Giving students the tools to think about themselves in new ways
Professor Timothy Engström sometimes drives his vintage 1939 Indian motorcycle (a precursor to Harley-Davidson) to work at RIT because he likes to give it some “exercise.” It’s sort of the same attitude Engström has about teaching core Philosophy 210 or a graduate course in Philosophy of Art/Aesthetics in the College of Liberal Arts: to exercise and open students’ minds in ways they never thought possible. Although Engström won RIT’s Eisenhart Award for teaching excellence in 1994, the honor of receiving it in 2008 is even more meaningful. “It was a way to see for myself—am I still any good at it?”
Prior to RIT, Engström studied abroad at universities in Scotland, Britain, Germany and Sweden—then took a teaching post at the University of Hawaii.
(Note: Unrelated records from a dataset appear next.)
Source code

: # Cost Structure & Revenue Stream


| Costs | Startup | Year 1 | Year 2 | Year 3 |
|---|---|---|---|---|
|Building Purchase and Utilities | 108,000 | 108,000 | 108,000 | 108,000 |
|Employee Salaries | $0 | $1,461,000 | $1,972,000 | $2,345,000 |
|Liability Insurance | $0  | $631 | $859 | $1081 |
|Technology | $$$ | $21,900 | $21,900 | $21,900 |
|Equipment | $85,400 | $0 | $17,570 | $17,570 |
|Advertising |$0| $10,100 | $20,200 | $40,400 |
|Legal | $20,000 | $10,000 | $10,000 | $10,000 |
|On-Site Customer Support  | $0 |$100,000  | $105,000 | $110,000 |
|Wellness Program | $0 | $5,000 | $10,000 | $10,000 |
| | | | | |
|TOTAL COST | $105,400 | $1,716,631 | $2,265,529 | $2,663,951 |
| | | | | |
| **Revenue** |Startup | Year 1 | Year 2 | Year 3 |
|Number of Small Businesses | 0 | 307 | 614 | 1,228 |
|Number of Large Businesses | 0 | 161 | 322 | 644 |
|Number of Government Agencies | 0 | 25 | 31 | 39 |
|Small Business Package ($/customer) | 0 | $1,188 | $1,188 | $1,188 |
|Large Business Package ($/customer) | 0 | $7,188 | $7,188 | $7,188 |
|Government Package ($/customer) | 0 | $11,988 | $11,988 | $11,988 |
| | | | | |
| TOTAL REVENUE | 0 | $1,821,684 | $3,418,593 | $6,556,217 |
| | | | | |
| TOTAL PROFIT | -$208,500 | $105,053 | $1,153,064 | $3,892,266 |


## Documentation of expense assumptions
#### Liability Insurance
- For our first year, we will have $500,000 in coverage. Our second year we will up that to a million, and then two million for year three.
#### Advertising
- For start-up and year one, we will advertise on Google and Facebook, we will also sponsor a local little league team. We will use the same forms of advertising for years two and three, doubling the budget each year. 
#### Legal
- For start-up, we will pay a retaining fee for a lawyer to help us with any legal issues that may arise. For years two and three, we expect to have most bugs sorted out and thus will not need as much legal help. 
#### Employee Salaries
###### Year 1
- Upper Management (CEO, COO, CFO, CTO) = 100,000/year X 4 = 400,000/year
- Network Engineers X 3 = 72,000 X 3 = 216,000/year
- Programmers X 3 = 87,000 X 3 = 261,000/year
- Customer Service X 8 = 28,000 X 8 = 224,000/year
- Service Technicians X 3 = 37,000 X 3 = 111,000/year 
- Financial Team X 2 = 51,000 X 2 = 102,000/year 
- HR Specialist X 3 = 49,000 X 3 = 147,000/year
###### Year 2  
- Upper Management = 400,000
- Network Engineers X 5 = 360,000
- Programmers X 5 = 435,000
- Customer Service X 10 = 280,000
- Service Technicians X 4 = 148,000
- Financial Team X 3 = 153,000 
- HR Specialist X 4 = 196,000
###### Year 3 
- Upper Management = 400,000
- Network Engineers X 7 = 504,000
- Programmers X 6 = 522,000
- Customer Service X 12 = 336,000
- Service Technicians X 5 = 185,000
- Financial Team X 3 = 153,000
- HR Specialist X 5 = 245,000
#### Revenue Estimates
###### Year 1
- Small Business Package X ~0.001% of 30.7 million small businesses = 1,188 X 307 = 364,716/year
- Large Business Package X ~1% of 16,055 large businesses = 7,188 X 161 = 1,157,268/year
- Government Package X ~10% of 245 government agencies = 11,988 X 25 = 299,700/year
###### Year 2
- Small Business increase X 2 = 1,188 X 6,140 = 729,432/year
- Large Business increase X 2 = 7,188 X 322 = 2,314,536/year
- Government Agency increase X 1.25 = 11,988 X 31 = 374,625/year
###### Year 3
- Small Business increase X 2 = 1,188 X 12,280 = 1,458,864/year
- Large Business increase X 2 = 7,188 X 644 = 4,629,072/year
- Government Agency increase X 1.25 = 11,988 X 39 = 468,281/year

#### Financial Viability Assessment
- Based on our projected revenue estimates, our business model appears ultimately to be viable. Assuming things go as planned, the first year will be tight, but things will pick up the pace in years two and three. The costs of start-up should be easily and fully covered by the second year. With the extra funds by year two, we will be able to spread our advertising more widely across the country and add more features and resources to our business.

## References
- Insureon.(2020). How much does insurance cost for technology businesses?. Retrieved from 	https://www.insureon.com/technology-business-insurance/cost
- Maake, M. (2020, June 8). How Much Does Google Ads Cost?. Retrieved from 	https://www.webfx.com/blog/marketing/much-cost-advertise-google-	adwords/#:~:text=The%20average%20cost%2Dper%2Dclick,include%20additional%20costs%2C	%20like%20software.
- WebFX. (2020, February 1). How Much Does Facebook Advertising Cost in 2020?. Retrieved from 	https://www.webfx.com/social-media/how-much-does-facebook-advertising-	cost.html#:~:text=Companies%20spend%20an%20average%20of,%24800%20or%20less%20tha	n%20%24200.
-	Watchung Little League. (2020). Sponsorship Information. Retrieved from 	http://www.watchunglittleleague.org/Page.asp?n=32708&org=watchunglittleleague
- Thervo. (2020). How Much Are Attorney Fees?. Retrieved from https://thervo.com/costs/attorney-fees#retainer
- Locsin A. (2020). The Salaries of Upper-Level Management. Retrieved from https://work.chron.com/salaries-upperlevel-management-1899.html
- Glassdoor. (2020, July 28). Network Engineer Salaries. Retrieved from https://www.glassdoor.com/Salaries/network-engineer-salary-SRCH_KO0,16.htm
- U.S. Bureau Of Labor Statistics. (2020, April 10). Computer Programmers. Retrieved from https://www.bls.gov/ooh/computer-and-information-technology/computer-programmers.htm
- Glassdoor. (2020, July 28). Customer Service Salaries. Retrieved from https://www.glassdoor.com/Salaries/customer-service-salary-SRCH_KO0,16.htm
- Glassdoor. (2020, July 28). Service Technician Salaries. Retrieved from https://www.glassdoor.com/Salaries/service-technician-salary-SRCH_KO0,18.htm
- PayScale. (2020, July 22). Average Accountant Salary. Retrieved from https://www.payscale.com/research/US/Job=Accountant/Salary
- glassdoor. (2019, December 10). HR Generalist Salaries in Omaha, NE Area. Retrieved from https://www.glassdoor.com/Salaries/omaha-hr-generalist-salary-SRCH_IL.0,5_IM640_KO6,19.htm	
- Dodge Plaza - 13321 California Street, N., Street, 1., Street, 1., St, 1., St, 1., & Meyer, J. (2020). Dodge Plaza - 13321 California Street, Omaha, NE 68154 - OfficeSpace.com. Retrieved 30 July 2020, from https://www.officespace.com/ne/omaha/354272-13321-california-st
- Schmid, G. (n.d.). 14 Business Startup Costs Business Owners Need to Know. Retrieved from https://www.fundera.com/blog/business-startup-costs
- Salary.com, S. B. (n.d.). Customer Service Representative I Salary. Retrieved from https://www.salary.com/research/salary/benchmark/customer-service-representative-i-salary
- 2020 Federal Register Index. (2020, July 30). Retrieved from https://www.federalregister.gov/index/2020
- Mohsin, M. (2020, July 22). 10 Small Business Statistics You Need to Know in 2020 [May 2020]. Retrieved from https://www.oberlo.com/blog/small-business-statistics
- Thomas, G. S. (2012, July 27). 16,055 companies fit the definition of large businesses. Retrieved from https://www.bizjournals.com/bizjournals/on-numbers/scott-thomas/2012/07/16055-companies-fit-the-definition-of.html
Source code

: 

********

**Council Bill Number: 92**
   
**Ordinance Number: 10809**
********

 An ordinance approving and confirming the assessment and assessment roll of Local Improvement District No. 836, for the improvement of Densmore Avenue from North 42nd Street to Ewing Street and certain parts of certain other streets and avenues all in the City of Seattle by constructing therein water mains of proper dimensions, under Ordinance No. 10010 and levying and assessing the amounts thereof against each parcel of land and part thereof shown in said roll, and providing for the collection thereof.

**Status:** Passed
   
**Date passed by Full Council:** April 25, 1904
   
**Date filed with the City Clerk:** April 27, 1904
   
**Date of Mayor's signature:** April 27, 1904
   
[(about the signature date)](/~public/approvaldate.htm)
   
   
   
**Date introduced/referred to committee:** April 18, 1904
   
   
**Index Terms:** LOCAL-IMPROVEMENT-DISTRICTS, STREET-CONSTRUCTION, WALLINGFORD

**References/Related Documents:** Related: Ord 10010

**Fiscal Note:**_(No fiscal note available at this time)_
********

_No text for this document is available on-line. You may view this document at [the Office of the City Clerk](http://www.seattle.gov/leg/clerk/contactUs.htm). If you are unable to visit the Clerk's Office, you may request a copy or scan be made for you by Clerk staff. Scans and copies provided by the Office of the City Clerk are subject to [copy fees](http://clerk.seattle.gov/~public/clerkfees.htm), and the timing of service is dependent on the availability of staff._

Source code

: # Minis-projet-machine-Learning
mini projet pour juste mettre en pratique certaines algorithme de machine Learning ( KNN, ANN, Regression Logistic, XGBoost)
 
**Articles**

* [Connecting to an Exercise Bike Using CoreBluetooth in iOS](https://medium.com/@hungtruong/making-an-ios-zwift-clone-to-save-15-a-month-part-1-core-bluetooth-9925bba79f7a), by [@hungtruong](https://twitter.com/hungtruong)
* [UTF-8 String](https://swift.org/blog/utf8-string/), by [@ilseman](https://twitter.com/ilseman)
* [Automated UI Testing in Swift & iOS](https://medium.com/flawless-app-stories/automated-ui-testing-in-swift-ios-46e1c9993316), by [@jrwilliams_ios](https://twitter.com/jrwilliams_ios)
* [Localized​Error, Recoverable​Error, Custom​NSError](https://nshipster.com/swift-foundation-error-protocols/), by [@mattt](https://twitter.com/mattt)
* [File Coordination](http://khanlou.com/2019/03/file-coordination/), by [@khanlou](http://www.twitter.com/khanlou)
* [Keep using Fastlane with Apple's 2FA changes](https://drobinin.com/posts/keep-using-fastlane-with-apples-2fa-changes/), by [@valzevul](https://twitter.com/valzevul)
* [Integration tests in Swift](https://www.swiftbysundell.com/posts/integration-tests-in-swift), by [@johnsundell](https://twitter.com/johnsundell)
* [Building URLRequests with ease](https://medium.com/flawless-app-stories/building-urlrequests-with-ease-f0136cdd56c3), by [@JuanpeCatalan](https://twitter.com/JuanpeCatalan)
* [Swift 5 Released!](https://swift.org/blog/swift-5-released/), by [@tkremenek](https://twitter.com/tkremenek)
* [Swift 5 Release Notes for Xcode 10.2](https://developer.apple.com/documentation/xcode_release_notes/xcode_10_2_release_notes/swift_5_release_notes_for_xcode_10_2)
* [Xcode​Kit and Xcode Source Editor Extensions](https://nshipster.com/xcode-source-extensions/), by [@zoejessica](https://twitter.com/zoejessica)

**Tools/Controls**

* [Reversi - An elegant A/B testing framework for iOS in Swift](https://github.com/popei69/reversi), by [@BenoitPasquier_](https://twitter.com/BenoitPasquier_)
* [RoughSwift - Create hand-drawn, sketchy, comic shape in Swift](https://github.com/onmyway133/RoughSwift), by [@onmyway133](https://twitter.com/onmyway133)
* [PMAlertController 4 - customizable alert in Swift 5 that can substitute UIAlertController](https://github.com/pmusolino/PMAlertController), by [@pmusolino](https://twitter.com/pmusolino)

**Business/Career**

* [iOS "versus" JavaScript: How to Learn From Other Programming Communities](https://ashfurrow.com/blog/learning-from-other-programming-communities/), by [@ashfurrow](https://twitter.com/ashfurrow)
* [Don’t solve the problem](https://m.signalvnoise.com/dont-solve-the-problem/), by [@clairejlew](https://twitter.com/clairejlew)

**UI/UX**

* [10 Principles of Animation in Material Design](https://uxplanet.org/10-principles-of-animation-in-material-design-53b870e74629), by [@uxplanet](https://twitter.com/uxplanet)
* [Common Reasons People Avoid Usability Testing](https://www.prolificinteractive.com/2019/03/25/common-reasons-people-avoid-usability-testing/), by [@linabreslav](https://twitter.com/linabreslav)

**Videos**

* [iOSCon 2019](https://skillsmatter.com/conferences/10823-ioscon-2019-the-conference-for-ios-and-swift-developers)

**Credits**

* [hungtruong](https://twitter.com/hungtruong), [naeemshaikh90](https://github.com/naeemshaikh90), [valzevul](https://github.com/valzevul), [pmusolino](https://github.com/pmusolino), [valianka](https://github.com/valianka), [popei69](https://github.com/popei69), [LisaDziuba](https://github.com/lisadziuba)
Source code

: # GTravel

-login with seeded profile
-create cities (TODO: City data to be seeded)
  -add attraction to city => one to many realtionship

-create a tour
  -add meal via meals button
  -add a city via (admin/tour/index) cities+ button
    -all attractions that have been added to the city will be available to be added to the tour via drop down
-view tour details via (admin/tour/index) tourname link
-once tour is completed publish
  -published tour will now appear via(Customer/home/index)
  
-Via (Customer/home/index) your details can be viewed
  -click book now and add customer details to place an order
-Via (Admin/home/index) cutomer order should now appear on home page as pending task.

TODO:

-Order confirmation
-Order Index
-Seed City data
A native of small town U.S.A.—Barneveld, N.Y., population 400— Engström returned to his upstate Adirondack roots to be closer to family. RIT was the perfect fit, and after teaching for nearly two decades in the Department of Philosophy, Engström remains motivated to “turn these students on.” “In bringing students into the realm of philosophy, we give them tools for thinking about themselves and their academic pursuits in new ways. Teaching isn’t about teaching. Teaching is really about engagement, and some of the students at RIT have stopped us in our tracks with their insights—with their ability to connect philosophy to their other academic pursuits.”
Engström speaks other languages besides “philosophy”—Swedish, French, German, and a smattering of Greek/Hebrew—all of which are a boon to his travels abroad. He enjoys everything from reading and movies to skiing, mountain climbing and tinkering with his vintage vehicles (a ’57 Triumph and ’60 four-cylinder diesel Mercedes-Benz). In 2006, he co-authored a book on health-care reform with Wade Robison, and in the works is Rethinking Theories and Practice of Imaging, co-authored with Evan Selinger.
“It’s about the philosophy of vision,” Engström explains, “about how technologies of sight can transform and reshape how we see the world.” Engström believes one of the biggest challenges in teaching today is a direct result of living in a networked-driven society. “If a good computer scientist, artist, engineer or environmental science student is in class, they should and do see things differently. But sustaining their focus can be difficult because their cognitive habits are increasingly distributed; electronic networks are provoking different styles of thought—more associative and less systematic.” “My job is to reach out to these students from across the silos and fiefdoms of programs at RIT and help them explore and articulate the relationship between their aptitudes in these disciplines and philosophy, so we become a real working intellectual community.”